Task statement:
Each line of the records containing "versions" is to be copied out and returned.

··· Data for processing

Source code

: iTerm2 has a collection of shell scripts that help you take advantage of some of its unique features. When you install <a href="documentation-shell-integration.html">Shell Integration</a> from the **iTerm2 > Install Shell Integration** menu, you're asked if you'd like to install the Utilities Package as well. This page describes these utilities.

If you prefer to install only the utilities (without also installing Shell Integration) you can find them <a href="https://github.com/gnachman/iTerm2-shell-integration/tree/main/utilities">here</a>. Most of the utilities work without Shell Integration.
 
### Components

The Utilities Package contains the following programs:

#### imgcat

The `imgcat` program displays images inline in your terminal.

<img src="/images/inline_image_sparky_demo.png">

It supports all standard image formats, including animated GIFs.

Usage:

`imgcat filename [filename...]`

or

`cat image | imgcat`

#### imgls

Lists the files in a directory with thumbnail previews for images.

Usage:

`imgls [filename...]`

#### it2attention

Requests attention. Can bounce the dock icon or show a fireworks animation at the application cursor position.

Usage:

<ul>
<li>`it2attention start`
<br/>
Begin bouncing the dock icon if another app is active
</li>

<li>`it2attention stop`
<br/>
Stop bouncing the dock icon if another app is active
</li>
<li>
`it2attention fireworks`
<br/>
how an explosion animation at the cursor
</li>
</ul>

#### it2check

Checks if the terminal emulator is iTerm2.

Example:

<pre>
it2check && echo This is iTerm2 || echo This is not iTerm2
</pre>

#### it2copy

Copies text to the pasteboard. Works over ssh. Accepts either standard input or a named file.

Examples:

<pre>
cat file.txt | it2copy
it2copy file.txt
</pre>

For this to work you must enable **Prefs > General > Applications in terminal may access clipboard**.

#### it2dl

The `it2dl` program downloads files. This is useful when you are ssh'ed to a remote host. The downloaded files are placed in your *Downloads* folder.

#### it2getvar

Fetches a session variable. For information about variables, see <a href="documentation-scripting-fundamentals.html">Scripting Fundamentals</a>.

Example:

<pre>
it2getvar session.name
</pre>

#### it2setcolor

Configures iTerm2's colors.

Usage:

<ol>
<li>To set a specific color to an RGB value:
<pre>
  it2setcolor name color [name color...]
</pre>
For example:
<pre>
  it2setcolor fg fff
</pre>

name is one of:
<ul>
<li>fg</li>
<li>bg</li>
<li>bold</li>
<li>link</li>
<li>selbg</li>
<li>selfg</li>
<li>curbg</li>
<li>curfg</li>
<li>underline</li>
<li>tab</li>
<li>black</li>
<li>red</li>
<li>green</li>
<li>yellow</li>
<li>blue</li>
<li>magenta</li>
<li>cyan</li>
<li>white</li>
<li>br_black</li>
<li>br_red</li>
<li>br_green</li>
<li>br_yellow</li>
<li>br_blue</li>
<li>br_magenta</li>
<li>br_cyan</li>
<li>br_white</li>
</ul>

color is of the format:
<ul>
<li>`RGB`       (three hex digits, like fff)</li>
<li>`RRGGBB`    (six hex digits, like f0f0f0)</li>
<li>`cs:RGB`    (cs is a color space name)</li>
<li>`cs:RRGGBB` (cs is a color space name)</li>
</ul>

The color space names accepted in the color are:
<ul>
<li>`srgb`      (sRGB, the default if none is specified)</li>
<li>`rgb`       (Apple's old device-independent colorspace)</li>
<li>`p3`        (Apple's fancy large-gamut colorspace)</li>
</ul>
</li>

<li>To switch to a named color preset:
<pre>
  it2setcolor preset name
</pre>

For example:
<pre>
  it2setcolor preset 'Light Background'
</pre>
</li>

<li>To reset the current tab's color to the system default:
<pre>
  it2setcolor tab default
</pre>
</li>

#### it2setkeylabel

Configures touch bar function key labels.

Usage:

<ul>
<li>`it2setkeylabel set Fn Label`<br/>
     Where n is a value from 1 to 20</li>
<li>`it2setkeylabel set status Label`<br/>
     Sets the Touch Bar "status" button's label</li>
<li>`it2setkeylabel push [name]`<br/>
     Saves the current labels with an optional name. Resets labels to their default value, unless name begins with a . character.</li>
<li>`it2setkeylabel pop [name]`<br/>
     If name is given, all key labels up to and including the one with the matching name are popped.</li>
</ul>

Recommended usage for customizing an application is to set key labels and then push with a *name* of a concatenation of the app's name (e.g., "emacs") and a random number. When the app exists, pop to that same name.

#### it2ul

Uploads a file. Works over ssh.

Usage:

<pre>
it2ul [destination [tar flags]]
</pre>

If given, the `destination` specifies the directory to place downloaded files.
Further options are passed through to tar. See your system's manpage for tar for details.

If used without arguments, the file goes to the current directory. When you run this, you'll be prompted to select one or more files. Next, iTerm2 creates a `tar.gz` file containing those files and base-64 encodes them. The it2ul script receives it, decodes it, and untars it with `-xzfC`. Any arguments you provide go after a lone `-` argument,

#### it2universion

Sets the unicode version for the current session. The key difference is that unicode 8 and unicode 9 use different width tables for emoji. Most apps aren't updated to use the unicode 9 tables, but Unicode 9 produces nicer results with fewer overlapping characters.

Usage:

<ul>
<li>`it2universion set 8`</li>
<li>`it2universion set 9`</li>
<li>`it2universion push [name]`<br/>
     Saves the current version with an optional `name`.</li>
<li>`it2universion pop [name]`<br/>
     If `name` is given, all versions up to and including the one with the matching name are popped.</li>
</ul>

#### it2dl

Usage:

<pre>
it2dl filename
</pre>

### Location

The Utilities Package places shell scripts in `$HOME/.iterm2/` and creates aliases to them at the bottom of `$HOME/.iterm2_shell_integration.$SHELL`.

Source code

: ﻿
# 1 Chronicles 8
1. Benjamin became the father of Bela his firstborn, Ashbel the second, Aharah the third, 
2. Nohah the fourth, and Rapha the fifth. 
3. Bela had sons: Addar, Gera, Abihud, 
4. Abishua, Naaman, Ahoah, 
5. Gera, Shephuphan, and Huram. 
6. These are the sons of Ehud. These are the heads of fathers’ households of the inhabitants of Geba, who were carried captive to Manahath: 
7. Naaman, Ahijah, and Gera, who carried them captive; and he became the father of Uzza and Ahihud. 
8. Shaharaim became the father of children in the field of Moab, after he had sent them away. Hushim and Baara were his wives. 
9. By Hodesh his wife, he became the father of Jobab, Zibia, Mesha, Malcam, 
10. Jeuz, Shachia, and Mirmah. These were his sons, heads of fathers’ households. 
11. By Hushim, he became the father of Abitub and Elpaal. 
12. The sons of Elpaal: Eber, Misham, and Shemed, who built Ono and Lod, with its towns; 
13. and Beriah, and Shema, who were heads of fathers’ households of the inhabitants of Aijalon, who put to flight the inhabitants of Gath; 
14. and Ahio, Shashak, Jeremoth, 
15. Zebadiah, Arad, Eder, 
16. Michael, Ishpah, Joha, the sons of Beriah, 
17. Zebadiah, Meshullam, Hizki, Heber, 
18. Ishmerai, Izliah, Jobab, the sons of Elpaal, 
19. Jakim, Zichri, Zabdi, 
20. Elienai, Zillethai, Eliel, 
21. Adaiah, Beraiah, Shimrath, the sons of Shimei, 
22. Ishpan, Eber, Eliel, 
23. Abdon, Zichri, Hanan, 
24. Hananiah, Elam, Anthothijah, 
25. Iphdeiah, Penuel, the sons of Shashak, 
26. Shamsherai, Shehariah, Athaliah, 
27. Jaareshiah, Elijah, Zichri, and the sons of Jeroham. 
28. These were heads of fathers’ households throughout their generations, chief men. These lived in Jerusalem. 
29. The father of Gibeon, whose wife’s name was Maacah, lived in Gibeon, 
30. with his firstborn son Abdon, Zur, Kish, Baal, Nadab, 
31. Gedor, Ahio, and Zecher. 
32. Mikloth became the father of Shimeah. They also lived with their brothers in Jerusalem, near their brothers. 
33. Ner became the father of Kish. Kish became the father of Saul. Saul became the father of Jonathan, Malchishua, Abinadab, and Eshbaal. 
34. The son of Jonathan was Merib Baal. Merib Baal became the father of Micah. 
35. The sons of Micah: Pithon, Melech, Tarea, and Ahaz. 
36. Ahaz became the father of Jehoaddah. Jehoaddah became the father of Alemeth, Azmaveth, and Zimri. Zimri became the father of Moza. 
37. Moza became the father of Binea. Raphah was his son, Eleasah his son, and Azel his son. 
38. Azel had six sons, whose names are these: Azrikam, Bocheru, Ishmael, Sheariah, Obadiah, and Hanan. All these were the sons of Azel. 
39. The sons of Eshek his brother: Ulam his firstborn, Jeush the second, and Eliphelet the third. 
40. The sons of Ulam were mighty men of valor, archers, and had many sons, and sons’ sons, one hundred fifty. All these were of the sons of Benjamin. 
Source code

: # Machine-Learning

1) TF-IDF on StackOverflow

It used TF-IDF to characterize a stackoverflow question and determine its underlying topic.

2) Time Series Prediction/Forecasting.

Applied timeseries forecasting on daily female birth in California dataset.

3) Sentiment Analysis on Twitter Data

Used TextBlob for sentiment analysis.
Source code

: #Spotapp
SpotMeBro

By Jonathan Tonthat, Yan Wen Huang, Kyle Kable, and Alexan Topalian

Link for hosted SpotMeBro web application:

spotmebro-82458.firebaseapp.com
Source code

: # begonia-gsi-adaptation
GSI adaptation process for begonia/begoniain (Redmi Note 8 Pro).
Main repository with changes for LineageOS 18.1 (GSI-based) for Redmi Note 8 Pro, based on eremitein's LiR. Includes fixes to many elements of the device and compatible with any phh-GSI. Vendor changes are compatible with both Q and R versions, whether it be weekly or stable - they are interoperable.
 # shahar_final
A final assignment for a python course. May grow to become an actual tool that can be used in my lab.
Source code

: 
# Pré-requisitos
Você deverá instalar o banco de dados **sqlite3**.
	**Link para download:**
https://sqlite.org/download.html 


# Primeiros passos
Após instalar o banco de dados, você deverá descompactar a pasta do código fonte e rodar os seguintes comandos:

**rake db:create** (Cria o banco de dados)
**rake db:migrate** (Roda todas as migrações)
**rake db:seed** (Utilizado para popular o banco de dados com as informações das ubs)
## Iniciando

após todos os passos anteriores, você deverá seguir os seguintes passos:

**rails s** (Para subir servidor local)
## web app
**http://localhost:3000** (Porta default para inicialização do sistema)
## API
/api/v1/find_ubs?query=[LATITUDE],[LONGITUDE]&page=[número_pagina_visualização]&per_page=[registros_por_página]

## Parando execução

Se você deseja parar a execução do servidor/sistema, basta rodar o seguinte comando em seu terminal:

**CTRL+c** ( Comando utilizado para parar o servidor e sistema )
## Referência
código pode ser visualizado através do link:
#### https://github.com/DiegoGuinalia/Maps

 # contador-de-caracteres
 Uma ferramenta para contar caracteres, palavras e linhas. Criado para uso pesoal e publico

······

Solution:
     If `name` is given, all versions up to and including the one with the matching name are popped.</li>
Main repository with changes for LineageOS 18.1 (GSI-based) for Redmi Note 8 Pro, based on eremitein's LiR. Includes fixes to many elements of the device and compatible with any phh-GSI. Vendor changes are compatible with both Q and R versions, whether it be weekly or stable - they are interoperable.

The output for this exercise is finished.